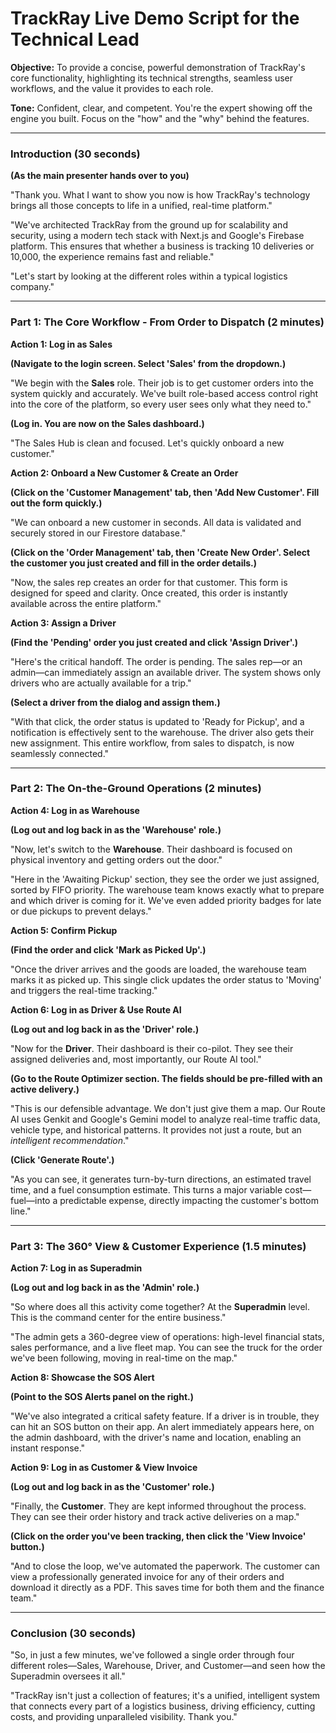 
# TrackRay Live Demo Script for the Technical Lead

**Objective:** To provide a concise, powerful demonstration of TrackRay's core functionality, highlighting its technical strengths, seamless user workflows, and the value it provides to each role.

**Tone:** Confident, clear, and competent. You're the expert showing off the engine you built. Focus on the "how" and the "why" behind the features.

---

### **Introduction (30 seconds)**

**(As the main presenter hands over to you)**

"Thank you. What I want to show you now is how TrackRay's technology brings all those concepts to life in a unified, real-time platform."

"We've architected TrackRay from the ground up for scalability and security, using a modern tech stack with Next.js and Google's Firebase platform. This ensures that whether a business is tracking 10 deliveries or 10,000, the experience remains fast and reliable."

"Let's start by looking at the different roles within a typical logistics company."

---

### **Part 1: The Core Workflow - From Order to Dispatch (2 minutes)**

**Action 1: Log in as Sales**

**(Navigate to the login screen. Select 'Sales' from the dropdown.)**

"We begin with the **Sales** role. Their job is to get customer orders into the system quickly and accurately. We've built role-based access control right into the core of the platform, so every user sees only what they need to."

**(Log in. You are now on the Sales dashboard.)**

"The Sales Hub is clean and focused. Let's quickly onboard a new customer."

**Action 2: Onboard a New Customer & Create an Order**

**(Click on the 'Customer Management' tab, then 'Add New Customer'. Fill out the form quickly.)**

"We can onboard a new customer in seconds. All data is validated and securely stored in our Firestore database."

**(Click on the 'Order Management' tab, then 'Create New Order'. Select the customer you just created and fill in the order details.)**

"Now, the sales rep creates an order for that customer. This form is designed for speed and clarity. Once created, this order is instantly available across the entire platform."

**Action 3: Assign a Driver**

**(Find the 'Pending' order you just created and click 'Assign Driver'.)**

"Here's the critical handoff. The order is pending. The sales rep—or an admin—can immediately assign an available driver. The system shows only drivers who are actually available for a trip."

**(Select a driver from the dialog and assign them.)**

"With that click, the order status is updated to 'Ready for Pickup', and a notification is effectively sent to the warehouse. The driver also gets their new assignment. This entire workflow, from sales to dispatch, is now seamlessly connected."

---

### **Part 2: The On-the-Ground Operations (2 minutes)**

**Action 4: Log in as Warehouse**

**(Log out and log back in as the 'Warehouse' role.)**

"Now, let's switch to the **Warehouse**. Their dashboard is focused on physical inventory and getting orders out the door."

"Here in the 'Awaiting Pickup' section, they see the order we just assigned, sorted by FIFO priority. The warehouse team knows exactly what to prepare and which driver is coming for it. We've even added priority badges for late or due pickups to prevent delays."

**Action 5: Confirm Pickup**

**(Find the order and click 'Mark as Picked Up'.)**

"Once the driver arrives and the goods are loaded, the warehouse team marks it as picked up. This single click updates the order status to 'Moving' and triggers the real-time tracking."

**Action 6: Log in as Driver & Use Route AI**

**(Log out and log back in as the 'Driver' role.)**

"Now for the **Driver**. Their dashboard is their co-pilot. They see their assigned deliveries and, most importantly, our Route AI tool."

**(Go to the Route Optimizer section. The fields should be pre-filled with an active delivery.)**

"This is our defensible advantage. We don't just give them a map. Our Route AI uses Genkit and Google's Gemini model to analyze real-time traffic data, vehicle type, and historical patterns. It provides not just a route, but an *intelligent recommendation*."

**(Click 'Generate Route'.)**

"As you can see, it generates turn-by-turn directions, an estimated travel time, and a fuel consumption estimate. This turns a major variable cost—fuel—into a predictable expense, directly impacting the customer's bottom line."

---

### **Part 3: The 360° View & Customer Experience (1.5 minutes)**

**Action 7: Log in as Superadmin**

**(Log out and log back in as the 'Admin' role.)**

"So where does all this activity come together? At the **Superadmin** level. This is the command center for the entire business."

"The admin gets a 360-degree view of operations: high-level financial stats, sales performance, and a live fleet map. You can see the truck for the order we've been following, moving in real-time on the map."

**Action 8: Showcase the SOS Alert**

**(Point to the SOS Alerts panel on the right.)**

"We've also integrated a critical safety feature. If a driver is in trouble, they can hit an SOS button on their app. An alert immediately appears here, on the admin dashboard, with the driver's name and location, enabling an instant response."

**Action 9: Log in as Customer & View Invoice**

**(Log out and log back in as the 'Customer' role.)**

"Finally, the **Customer**. They are kept informed throughout the process. They can see their order history and track active deliveries on a map."

**(Click on the order you've been tracking, then click the 'View Invoice' button.)**

"And to close the loop, we've automated the paperwork. The customer can view a professionally generated invoice for any of their orders and download it directly as a PDF. This saves time for both them and the finance team."

---

### **Conclusion (30 seconds)**

"So, in just a few minutes, we've followed a single order through four different roles—Sales, Warehouse, Driver, and Customer—and seen how the Superadmin oversees it all."

"TrackRay isn't just a collection of features; it's a unified, intelligent system that connects every part of a logistics business, driving efficiency, cutting costs, and providing unparalleled visibility. Thank you."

### Work order
Return each line of the preceding material in which "single" can be found.

### Output of the task
"Once the driver arrives and the goods are loaded, the warehouse team marks it as picked up. This single click updates the order status to 'Moving' and triggers the real-time tracking."
"So, in just a few minutes, we've followed a single order through four different roles—Sales, Warehouse, Driver, and Customer—and seen how the Superadmin oversees it all."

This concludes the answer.